Busy Work: Where ambition goes to die
Busy work is the dangerous one because it feels legitimate. It's all those tasks that seem important in the moment but don't actually move anything forward. Checking your email for the fourteenth time today. Perfecting that Instagram caption for twenty minutes. Reorganising your file system. Researching another course you might take. Creating systems you'll never actually use.
Busy work gives you the dopamine hit of feeling productive without the actual discomfort of doing anything that matters. It's safe. It's comfortable. And it's quietly destroying your potential.
The truly insidious thing about busy work is that it multiplies. The more you do, the more you create. Every new system requires maintenance. Every organisational structure needs updating. Every inbox eventually fills again.
It's like rearranging deck chairs on the Titanic - meticulous, time-consuming labour that does nothing to address the actual problem.
Builder Work: The Treadmill of Legitimacy
Builder work is what keeps your business functioning. It's content creation, sales conversations, systems implementation, team management. These are the tasks that, if you stopped doing them, would cause immediate and noticeable problems.
This is legitimate work. Real work. Work that matters. And that's precisely why it's so dangerous.
Builder work can expand infinitely if you let it. You can spend sixty hours a week on builder work and convince yourself every single hour was essential. You can fill your entire schedule with tasks that matter whilst never creating space for what matters most.
Builder work is the treadmill that feels like progress. You're moving, you're sweating, you're working hard. But you're not actually going anywhere. You're maintaining, not transforming. Sustaining, not growing. You're so busy keeping the engine running that you never look up to question whether you're driving toward the right destination.
Breakthrough Work: Where Real Growth Happens
Breakthrough work is the deeply uncomfortable stuff that most entrepreneurs avoid like a root canal. It's creating that new offer you're nervous about launching. Having the sales conversation with a potential high-ticket client. Recording that video series even though you hate being on camera. Implementing the strategic pivot your business needs. Building the partnership that could double your reach.
Breakthrough work doesn't feel productive. It feels scary. It makes you question yourself. It requires you to be visible, to risk failure, to try something new. There are no guarantees here, no comfortable routines to hide behind, no metrics that let you pretend you're making progress when you're really just staying safe.
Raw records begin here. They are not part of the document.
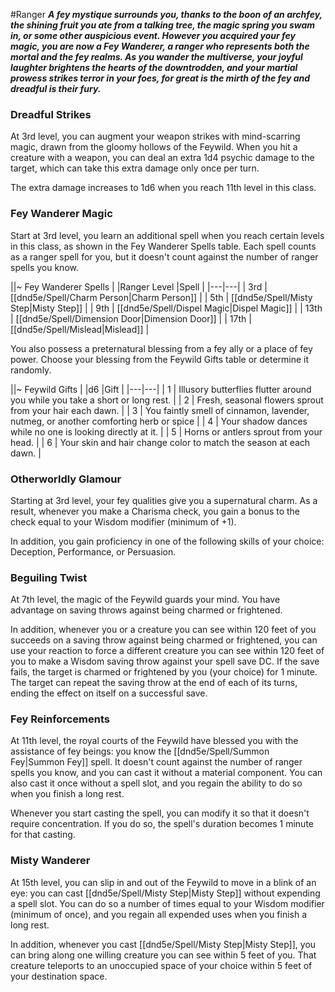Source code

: #Ranger
***A fey mystique surrounds you, thanks to the boon of an archfey, the shining fruit you ate from a talking tree, the magic spring you swam in, or some other auspicious event. However you acquired your fey magic, you are now a Fey Wanderer, a ranger who represents both the mortal and the fey realms. As you wander the multiverse, your joyful laughter brightens the hearts of the downtrodden, and your martial prowess strikes terror in your foes, for great is the mirth of the fey and dreadful is their fury.***

### Dreadful Strikes
At 3rd level, you can augment your weapon strikes with mind-scarring magic, drawn from the gloomy hollows of the Feywild. When you hit a creature with a weapon, you can deal an extra 1d4 psychic damage to the target, which can take this extra damage only once per turn.

The extra damage increases to 1d6 when you reach 11th level in this class.

### Fey Wanderer Magic
Start at 3rd level, you learn an additional spell when you reach certain levels in this class, as shown in the Fey Wanderer Spells table. Each spell counts as a ranger spell for you, but it doesn't count against the number of ranger spells you know. 

||~ Fey Wanderer Spells | 
|Ranger Level |Spell |
|---|---|
| 3rd | [[dnd5e/Spell/Charm Person\|Charm Person]] |
| 5th | [[dnd5e/Spell/Misty Step\|Misty Step]] |
| 9th | [[dnd5e/Spell/Dispel Magic\|Dispel Magic]] |
| 13th | [[dnd5e/Spell/Dimension Door\|Dimension Door]] |
| 17th | [[dnd5e/Spell/Mislead\|Mislead]] |

You also possess a preternatural blessing from a fey ally or a place of fey power. Choose your blessing from the Feywild Gifts table or determine it randomly.

||~ Feywild Gifts |
|d6 |Gift |
|---|---|
| 1 | Illusory butterflies flutter around you while you take a short or long rest. |
| 2 | Fresh, seasonal flowers sprout from your hair each dawn. |
| 3 | You faintly smell of cinnamon, lavender, nutmeg, or another comforting herb or spice |
| 4 | Your shadow dances while no one is looking directly at it. |
| 5 | Horns or antlers sprout from your head. |
| 6 | Your skin and hair change color to match the season at each dawn. |

### Otherworldly Glamour
Starting at 3rd level, your fey qualities give you a supernatural charm. As a result, whenever you make a Charisma check, you gain a bonus to the check equal to your Wisdom modifier (minimum of +1).

In addition, you gain proficiency in one of the following skills of your choice: Deception, Performance, or Persuasion.

### Beguiling Twist
At 7th level, the magic of the Feywild guards your mind. You have advantage on saving throws against being charmed or frightened.

In addition, whenever you or a creature you can see within 120 feet of you succeeds on a saving throw against being charmed or frightened, you can use your reaction to force a different creature you can see within 120 feet of you to make a Wisdom saving throw against your spell save DC. If the save fails, the target is charmed or frightened by you (your choice) for 1 minute. The target can repeat the saving throw at the end of each of its turns, ending the effect on itself on a successful save.

### Fey Reinforcements
At 11th level, the royal courts of the Feywild have blessed you with the assistance of fey beings: you know the [[dnd5e/Spell/Summon Fey\|Summon Fey]] spell. It doesn't count against the number of ranger spells you know, and you can cast it without a material component. You can also cast it once without a spell slot, and you regain the ability to do so when you finish a long rest.

Whenever you start casting the spell, you can modify it so that it doesn't require concentration. If you do so, the spell's duration becomes 1 minute for that casting.

### Misty Wanderer
At 15th level, you can slip in and out of the Feywild to move in a blink of an eye: you can cast [[dnd5e/Spell/Misty Step\|Misty Step]] without expending a spell slot. You can do so a number of times equal to your Wisdom modifier (minimum of once), and you regain all expended uses when you finish a long rest.

In addition, whenever you cast [[dnd5e/Spell/Misty Step\|Misty Step]], you can bring along one willing creature you can see within 5 feet of you. That creature teleports to an unoccupied space of your choice within 5 feet of your destination space.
So we avoid it. We hide instead in the comfortable busyness of tasks that feel important but change nothing. We tell ourselves we'll do the scary thing once we're more prepared, more organised, more ready. We never are.
Here's what I've learned: you cannot build a thriving business without breakthrough work. You can hustle on builder work until you burn out. You can stay busy with busy work until you go mad. But without breakthrough work, you'll stay exactly where you are, working yourself to exhaustion for the same results you're getting now.
The Great Time Redistribution
Most entrepreneurs are spending 40-60% of their working hours on busy work, 35-50% on builder work, and maybe 5% on breakthrough work if they're lucky. This distribution is backwards. Catastrophically backwards.
To build the business - and life - you actually want, you need to flip this completely.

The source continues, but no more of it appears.